2008-07-21 21:13:52

by Andreas Dilger

[permalink] [raw]
Subject: [PATCH] ext* free space fragmentation reporting

We wrote a tool for Lustre which reports the free space fragmentation in
ext* filesystems. There was a request on linuxfs to get a copy of this
patch, and I thought it would be potentially useful for others as well.
The patch is against 1.40.11, but I don't think it would need to change
much (if any) for 1.40.1 because it only uses public libext2fs interfaces.

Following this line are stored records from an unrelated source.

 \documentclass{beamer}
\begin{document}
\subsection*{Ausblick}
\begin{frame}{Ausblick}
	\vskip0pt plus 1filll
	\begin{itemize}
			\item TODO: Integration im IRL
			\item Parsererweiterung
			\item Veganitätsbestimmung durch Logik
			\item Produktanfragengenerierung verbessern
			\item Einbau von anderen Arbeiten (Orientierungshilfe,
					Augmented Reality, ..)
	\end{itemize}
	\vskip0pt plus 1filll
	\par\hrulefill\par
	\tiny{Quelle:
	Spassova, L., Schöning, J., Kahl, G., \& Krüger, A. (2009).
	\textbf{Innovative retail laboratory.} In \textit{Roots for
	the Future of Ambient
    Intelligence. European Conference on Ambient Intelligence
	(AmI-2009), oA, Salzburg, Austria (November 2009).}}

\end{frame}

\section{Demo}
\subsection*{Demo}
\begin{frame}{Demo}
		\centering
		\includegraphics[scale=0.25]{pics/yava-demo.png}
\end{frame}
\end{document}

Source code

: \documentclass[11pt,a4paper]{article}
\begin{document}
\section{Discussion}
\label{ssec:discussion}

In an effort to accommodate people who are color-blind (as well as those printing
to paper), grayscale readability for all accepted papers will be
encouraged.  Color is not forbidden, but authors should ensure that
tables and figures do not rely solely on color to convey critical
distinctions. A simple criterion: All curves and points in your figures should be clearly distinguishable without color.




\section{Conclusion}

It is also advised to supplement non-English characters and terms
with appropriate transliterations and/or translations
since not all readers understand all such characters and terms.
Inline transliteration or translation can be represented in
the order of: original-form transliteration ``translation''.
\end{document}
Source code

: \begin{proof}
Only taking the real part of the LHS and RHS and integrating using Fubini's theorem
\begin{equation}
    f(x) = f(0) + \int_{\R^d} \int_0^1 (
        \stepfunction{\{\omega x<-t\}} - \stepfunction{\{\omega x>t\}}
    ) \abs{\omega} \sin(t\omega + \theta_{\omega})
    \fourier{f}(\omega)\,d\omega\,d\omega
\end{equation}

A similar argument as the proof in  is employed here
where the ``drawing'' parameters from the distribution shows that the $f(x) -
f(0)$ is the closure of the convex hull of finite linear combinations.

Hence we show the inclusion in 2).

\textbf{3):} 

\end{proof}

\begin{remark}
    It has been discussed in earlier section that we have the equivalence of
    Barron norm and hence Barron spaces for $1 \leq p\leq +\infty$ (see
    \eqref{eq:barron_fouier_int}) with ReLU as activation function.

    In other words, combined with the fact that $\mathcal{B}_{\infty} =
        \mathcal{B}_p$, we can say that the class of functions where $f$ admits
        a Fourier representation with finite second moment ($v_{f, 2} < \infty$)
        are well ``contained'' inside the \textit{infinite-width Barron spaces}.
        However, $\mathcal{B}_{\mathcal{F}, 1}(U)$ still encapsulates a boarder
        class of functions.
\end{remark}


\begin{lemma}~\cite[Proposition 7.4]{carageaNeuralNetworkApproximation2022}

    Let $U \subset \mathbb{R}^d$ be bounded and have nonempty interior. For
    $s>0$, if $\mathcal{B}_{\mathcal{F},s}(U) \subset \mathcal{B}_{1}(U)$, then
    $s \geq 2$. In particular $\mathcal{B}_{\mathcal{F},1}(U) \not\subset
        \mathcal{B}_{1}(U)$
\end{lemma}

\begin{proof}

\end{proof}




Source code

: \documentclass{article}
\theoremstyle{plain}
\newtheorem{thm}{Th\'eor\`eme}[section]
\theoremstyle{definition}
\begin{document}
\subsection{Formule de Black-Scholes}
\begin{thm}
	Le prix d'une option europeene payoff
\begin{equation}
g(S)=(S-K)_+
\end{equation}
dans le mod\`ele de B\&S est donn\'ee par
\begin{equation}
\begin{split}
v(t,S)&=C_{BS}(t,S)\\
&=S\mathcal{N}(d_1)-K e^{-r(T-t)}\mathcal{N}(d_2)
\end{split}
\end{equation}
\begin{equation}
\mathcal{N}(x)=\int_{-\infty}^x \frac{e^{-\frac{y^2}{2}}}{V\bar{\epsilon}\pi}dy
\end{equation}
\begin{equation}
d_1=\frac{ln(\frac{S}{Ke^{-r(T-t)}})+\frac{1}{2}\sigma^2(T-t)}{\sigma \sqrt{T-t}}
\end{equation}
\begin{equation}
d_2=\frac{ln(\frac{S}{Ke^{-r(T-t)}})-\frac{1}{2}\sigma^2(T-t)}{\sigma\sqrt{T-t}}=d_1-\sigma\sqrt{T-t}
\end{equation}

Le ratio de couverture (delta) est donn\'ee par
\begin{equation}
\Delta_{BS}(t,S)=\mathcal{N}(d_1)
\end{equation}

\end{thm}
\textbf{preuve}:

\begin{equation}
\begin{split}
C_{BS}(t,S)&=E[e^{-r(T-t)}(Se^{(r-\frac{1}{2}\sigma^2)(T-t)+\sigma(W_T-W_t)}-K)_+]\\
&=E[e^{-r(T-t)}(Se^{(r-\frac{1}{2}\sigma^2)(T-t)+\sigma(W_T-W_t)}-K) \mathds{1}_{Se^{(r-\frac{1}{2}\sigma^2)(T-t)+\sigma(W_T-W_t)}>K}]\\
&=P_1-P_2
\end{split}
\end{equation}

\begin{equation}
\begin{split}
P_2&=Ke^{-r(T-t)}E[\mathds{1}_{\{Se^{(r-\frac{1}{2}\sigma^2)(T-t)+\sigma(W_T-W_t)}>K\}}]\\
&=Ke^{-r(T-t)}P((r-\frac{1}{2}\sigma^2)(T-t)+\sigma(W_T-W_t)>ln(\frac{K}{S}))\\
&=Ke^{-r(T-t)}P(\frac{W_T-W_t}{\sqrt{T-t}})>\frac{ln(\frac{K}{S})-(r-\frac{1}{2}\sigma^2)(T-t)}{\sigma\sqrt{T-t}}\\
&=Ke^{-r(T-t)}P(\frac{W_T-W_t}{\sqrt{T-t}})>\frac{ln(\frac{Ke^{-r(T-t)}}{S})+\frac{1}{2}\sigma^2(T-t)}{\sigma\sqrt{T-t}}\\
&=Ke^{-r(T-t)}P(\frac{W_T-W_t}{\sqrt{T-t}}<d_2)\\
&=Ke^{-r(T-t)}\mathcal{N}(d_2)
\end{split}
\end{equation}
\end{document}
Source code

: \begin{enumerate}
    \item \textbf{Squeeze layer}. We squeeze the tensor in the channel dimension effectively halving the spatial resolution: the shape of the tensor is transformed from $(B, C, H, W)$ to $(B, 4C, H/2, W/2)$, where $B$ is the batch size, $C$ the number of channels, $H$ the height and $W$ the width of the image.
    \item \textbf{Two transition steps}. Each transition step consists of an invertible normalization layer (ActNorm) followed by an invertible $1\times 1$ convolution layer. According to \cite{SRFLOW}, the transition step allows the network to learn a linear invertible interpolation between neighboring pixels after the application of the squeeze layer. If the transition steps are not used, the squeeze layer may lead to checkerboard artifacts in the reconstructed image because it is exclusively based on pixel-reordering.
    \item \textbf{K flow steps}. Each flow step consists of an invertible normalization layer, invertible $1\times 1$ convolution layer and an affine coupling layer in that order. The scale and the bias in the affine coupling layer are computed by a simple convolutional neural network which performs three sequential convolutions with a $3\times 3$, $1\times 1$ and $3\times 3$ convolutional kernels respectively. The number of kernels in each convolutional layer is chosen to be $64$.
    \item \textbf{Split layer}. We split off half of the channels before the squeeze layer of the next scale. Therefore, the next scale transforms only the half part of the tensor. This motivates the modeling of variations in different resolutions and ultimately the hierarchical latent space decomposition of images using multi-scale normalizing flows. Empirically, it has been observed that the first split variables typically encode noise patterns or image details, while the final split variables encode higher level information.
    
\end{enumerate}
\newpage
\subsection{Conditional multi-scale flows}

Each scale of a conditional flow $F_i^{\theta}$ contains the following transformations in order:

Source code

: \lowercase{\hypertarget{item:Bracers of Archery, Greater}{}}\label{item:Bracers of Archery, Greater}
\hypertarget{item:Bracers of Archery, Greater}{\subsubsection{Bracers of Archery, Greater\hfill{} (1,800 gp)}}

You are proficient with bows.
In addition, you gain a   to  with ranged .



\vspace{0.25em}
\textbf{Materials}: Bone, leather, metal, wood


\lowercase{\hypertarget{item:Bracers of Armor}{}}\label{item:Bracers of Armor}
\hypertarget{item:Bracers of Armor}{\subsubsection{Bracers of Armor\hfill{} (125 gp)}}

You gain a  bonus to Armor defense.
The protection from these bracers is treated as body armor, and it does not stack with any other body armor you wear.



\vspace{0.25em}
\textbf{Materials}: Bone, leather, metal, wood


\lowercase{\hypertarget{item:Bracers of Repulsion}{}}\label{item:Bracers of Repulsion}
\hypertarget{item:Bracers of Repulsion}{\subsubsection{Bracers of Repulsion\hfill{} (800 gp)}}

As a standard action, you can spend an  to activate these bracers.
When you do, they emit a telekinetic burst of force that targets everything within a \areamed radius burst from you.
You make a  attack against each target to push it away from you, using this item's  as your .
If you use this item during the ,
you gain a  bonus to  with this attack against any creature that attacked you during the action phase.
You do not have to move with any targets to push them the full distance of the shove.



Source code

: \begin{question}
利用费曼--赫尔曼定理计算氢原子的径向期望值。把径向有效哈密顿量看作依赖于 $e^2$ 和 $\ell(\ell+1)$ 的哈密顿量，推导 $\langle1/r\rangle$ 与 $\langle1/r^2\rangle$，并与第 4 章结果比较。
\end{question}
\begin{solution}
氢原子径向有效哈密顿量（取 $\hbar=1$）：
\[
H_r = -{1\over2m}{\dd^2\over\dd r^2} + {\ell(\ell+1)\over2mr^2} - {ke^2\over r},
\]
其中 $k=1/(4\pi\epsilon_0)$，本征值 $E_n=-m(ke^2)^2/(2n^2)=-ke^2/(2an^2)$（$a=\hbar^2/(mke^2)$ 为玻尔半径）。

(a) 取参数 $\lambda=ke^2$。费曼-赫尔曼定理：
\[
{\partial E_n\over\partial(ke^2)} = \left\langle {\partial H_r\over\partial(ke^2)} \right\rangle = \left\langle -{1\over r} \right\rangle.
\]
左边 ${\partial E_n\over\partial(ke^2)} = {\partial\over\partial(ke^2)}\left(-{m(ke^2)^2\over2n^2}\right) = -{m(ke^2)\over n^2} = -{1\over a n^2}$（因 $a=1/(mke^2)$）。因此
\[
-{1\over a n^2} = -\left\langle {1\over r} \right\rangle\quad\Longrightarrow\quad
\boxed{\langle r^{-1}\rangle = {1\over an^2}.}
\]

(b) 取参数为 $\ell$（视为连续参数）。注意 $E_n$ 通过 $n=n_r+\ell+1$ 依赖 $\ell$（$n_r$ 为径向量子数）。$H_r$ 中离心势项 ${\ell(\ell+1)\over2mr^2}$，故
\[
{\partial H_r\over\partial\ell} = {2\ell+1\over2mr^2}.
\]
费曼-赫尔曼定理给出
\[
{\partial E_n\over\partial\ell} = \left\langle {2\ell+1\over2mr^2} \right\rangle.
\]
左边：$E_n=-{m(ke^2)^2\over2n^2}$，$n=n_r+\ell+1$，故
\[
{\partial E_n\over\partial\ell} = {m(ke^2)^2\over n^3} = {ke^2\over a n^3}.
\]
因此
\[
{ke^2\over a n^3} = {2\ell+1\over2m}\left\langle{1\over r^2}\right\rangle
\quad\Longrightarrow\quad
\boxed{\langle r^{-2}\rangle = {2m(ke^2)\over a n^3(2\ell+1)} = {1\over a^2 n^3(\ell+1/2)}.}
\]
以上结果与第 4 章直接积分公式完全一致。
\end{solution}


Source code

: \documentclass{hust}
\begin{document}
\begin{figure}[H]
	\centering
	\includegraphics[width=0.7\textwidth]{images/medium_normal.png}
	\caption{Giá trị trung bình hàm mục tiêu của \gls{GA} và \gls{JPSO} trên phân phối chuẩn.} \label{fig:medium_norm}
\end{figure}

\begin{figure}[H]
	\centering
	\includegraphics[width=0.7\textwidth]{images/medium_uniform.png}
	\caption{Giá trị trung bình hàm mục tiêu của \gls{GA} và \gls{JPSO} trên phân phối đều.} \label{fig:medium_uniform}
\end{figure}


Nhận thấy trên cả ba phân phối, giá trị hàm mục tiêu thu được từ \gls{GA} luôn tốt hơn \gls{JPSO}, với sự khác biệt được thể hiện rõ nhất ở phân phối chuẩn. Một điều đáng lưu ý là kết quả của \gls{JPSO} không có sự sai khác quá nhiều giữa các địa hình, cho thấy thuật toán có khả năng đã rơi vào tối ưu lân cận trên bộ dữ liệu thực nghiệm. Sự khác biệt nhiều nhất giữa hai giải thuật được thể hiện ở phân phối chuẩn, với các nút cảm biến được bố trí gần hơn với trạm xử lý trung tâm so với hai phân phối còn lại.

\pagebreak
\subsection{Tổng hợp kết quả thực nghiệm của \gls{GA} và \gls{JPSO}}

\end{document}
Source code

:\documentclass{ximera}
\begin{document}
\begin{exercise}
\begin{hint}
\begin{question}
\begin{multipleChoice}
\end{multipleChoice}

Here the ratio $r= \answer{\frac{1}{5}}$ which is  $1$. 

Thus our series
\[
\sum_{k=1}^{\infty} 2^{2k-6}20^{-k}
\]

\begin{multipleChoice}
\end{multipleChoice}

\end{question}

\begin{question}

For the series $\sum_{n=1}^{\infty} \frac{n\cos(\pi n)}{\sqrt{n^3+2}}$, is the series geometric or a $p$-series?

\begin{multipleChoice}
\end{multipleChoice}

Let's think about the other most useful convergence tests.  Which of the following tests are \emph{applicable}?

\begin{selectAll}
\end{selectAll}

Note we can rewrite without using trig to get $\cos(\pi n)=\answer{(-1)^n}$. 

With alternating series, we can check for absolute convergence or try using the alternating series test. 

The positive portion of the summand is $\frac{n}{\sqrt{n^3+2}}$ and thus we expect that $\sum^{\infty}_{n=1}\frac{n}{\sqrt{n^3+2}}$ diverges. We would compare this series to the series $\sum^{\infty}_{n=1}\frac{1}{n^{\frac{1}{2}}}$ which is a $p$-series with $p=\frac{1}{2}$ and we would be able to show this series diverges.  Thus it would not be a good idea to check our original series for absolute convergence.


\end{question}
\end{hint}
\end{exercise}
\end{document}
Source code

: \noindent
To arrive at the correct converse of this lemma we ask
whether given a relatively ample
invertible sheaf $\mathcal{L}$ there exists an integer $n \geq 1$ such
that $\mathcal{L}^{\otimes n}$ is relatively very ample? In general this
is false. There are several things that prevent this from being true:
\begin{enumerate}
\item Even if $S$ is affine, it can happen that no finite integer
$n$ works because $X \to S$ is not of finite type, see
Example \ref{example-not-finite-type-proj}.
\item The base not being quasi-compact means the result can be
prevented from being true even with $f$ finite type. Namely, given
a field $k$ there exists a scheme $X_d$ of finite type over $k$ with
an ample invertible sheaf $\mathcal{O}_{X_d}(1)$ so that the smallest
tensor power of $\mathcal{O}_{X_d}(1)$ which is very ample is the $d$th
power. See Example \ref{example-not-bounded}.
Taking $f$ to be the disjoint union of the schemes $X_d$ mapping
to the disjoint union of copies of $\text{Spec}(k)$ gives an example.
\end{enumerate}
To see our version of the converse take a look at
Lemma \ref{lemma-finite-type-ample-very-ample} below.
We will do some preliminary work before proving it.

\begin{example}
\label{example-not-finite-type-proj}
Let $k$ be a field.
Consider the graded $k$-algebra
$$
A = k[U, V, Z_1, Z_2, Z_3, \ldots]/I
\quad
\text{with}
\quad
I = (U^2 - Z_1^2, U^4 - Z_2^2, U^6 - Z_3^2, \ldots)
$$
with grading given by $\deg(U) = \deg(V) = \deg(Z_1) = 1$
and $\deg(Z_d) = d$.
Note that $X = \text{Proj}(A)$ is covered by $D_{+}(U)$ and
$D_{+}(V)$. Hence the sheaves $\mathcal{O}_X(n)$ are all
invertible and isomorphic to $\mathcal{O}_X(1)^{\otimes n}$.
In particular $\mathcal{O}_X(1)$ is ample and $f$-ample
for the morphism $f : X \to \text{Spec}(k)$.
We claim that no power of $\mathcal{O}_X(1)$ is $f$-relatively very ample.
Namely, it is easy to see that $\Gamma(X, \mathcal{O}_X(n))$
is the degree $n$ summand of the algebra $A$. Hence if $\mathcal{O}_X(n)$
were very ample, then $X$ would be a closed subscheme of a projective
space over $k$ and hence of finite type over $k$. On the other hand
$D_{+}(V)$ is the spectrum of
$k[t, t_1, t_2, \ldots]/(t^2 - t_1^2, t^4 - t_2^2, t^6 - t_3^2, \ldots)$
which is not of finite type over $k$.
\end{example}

- builds a histogram of different sizes of aligned contiguous free
space 4k..128MB, which is what mballoc will be checking for
- reports the min/max/average size of contiguous chunks of free space
- reports the percent of free space in "chunksize" chunks (default 1MB)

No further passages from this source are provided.